(Exercise inputs begins)
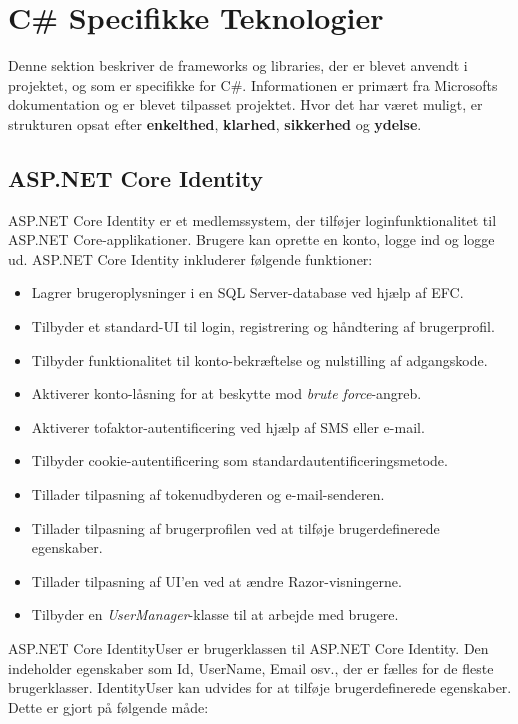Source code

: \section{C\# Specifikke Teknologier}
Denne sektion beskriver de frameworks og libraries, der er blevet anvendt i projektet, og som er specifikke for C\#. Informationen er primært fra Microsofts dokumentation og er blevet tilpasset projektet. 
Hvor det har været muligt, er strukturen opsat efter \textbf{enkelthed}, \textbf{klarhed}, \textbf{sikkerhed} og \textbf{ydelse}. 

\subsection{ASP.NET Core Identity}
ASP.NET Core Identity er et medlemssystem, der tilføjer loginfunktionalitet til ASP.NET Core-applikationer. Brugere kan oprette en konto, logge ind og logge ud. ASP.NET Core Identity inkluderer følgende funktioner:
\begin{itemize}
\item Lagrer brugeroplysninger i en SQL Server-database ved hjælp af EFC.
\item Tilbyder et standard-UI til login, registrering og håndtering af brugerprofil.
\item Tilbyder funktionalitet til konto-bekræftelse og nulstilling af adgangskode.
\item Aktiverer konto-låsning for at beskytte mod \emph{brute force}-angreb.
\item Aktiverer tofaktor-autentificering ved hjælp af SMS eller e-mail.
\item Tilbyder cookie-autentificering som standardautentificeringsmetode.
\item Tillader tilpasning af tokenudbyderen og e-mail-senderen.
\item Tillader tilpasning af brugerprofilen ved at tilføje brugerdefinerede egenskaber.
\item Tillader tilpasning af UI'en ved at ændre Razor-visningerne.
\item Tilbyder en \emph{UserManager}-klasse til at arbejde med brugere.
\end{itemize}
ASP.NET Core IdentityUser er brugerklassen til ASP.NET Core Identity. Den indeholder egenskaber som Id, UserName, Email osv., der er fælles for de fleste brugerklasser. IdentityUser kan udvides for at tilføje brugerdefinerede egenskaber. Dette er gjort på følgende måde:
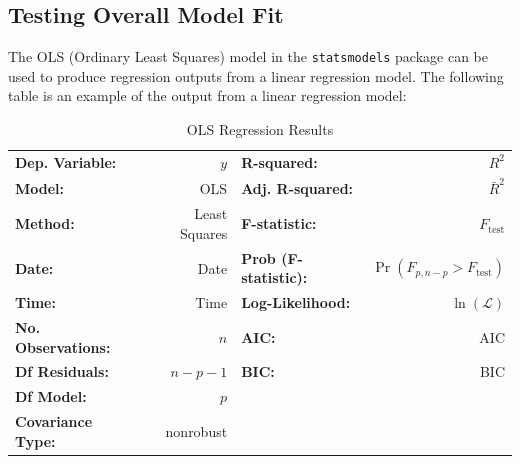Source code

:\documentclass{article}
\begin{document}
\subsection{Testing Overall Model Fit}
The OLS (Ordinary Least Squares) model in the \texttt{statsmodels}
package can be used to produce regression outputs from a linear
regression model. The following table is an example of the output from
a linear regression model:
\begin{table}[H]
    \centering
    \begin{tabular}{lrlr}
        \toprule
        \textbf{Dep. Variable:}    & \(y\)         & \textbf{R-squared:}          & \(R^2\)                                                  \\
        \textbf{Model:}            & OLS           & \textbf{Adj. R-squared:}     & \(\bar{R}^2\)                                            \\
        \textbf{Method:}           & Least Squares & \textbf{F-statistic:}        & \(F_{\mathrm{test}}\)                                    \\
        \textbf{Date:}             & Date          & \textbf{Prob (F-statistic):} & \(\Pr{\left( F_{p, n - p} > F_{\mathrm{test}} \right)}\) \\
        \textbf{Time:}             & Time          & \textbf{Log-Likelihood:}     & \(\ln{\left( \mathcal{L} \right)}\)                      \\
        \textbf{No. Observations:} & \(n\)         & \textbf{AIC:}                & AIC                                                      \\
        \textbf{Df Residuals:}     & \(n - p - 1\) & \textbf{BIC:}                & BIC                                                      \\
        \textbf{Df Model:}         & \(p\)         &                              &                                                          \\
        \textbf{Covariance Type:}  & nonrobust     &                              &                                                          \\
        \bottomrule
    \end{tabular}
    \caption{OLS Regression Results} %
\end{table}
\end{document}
(Exercise inputs ends)
Find and copy every line in the entries above where the string "autentificering" occurs.

\item Aktiverer tofaktor-autentificering ved hjælp af SMS eller e-mail.
\item Tilbyder cookie-autentificering som standardautentificeringsmetode.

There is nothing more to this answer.